Взгляд Дори светился благодарностью:
— Хорошо, Франс.
В залитом утренним солнцем ресторане за покрытом белоснежной скатертью столом в одиночестве завтракал Джорджи Танцуй-нога. Завтрак не отличался изысканностью: баночная ветчина, залитая яйцом, и пара обжаренных тостов — но бутылка токайского, заменявшая Джорджи кофе, придавала трапезе привкус аристократизма.
Хартман молча прошел к своему столу возле окна, сел, набросил салфетку на колени и занялся своим завтраком, не обращая внимания на сидевшего в отдалении Джорджи, который уже допивал вино и осоловело таращил глаза, глядя перед собой.

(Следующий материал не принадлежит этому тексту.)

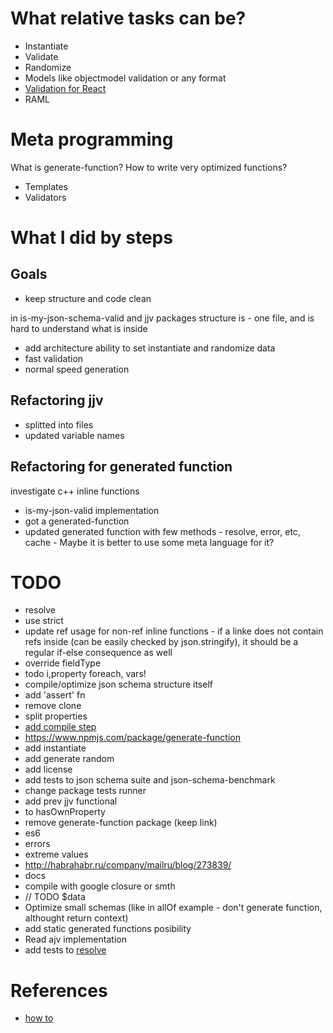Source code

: # What relative tasks can be?

- Instantiate
- Validate
- Randomize
- Models like objectmodel validation or any format
- [Validation for React](https://facebook.github.io/react/docs/reusable-components.html)
- RAML

# Meta programming

What is generate-function? How to write very optimized functions?

- Templates
- Validators

# What I did by steps

## Goals

- keep structure and code clean

in is-my-json-schema-valid and jjv packages structure is - one file, and is hard to understand what is inside

- add architecture ability to set instantiate and randomize data
- fast validation
- normal speed generation

## Refactoring jjv

- splitted into files
- updated variable names

## Refactoring for generated function

investigate c++ inline functions

- is-my-json-valid implementation
- got a generated-function
- updated generated function with few methods - resolve, error, etc, cache - Maybe it is better to use some meta language for it?

# TODO

- resolve
- use strict
- update ref usage for non-ref inline functions - if a linke does not contain refs inside (can be easily checked by json.stringify), it should be a regular if-else consequence as well
- override fieldType
- todo i,property foreach, vars!
- compile/optimize json schema structure itself
- add 'assert' fn
- remove clone
- split properties
- [add compile step](http://ejohn.org/blog/asmjs-javascript-compile-target/)
- https://www.npmjs.com/package/generate-function
- add instantiate
- add generate random
- add license
- add tests to json schema suite and json-schema-benchmark
- change package tests runner
- add prev jjv functional
- to hasOwnProperty
- remove generate-function package (keep link)
- es6
- errors
- extreme values
- http://habrahabr.ru/company/mailru/blog/273839/
- docs
- compile with google closure or smth
- // TODO $data
- Optimize small schemas (like in allOf example - don't generate function, althought return context)
- add static generated functions posibility
- Read ajv implementation
- add tests to [resolve](http://tools.ietf.org/html/draft-zyp-json-schema-04#section-7.2.4)

# References

- [how to](http://spacetelescope.github.io/understanding-json-schema/basics.html#declaring-a-unique-identifier)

Кроме них в зале никого не было.
— И выйдет зверь. И будет у него пять голов и пять сердец, — заплетающимся языком заговорил Джорджи. — И каждая голова будет зваться: Подлость, Жадность, Глупость, Жестокость, Гордыня. И не будет ни Христа, ни Заратустры, ни Будды. А будет один фюрер. Только один сплошной фюрер… И пламя его пожрет наши души.
— Это ты утро так начинаешь? — спросил Хартман, кивнув на бутылку.
— Нет, — ответил Джорджи, — это я так завершаю вечер.
Хартман покачал головой. Потом кивнул на оттопыривающийся карман на брюках Джорджи:
— Ты зачем с собой пистолет таскаешь? Чего доброго себе в штаны пальнешь.
— Это? — Джорджи спрятал оружие под пиджак. — Стрелять по мухам. Мух развелось этим летом — жуть.
— Ну-ну.
Джорджи осел на локти и спросил:
— Ты никогда не обращал внимание, как любит наш фюрер слово «фанатично»? Я слышал выступление, где он произнес «фанатично» двадцать раз. «Я вернусь с этой войны еще более фанатичным национал-социалистом». Как можно быть еще более фанатичным? Или еще более преданным? Когда все закончится, эти качества будут в большой цене.
— Ты так считаешь?
— Я — да. А ты?
— А я думаю, что фанатизм не такое плохое качество, когда речь идет о правом деле.
— Ах, о правом… — оттопырил губу Джорджи. — Сколько же еще миллионов немцев, французов, русских может стоить наше правое дело? Цену принято знать заранее, но я не слышал, чтобы кто-нибудь ее называл. А если нет цены, то, значит, процесс обещает быть бесконечным. Вернее, до последней живой твари, копошащейся в этой круглой навозной куче, когда уже некому будет сказать — стоп!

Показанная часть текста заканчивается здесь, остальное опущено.